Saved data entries
⁂

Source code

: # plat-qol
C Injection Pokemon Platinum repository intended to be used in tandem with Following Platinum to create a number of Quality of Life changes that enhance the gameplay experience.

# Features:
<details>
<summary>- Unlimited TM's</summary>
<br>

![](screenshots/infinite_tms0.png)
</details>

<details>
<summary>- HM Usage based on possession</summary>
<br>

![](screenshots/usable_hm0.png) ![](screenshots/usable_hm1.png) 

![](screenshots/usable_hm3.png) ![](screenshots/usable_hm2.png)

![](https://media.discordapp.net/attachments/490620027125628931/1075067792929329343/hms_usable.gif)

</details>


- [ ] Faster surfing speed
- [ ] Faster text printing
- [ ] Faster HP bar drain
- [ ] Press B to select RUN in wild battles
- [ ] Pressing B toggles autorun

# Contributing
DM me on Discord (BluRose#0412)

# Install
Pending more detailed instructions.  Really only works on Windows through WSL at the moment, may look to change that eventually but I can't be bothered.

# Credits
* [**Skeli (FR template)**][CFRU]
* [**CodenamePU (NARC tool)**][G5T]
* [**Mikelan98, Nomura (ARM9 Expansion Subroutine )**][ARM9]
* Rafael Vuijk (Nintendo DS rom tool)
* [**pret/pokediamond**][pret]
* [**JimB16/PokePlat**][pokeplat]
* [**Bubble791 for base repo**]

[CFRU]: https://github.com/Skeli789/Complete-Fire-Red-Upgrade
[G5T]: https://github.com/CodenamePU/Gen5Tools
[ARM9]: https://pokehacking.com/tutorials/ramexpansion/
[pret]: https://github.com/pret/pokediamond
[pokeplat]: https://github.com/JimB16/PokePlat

⁂

> **What to work on**: In the records above, find each line that mentions the word "https", and copy it.

> **Answer section**:
![](https://media.discordapp.net/attachments/490620027125628931/1075067792929329343/hms_usable.gif)
[CFRU]: https://github.com/Skeli789/Complete-Fire-Red-Upgrade
[G5T]: https://github.com/CodenamePU/Gen5Tools
[ARM9]: https://pokehacking.com/tutorials/ramexpansion/
[pret]: https://github.com/pret/pokediamond
[pokeplat]: https://github.com/JimB16/PokePlat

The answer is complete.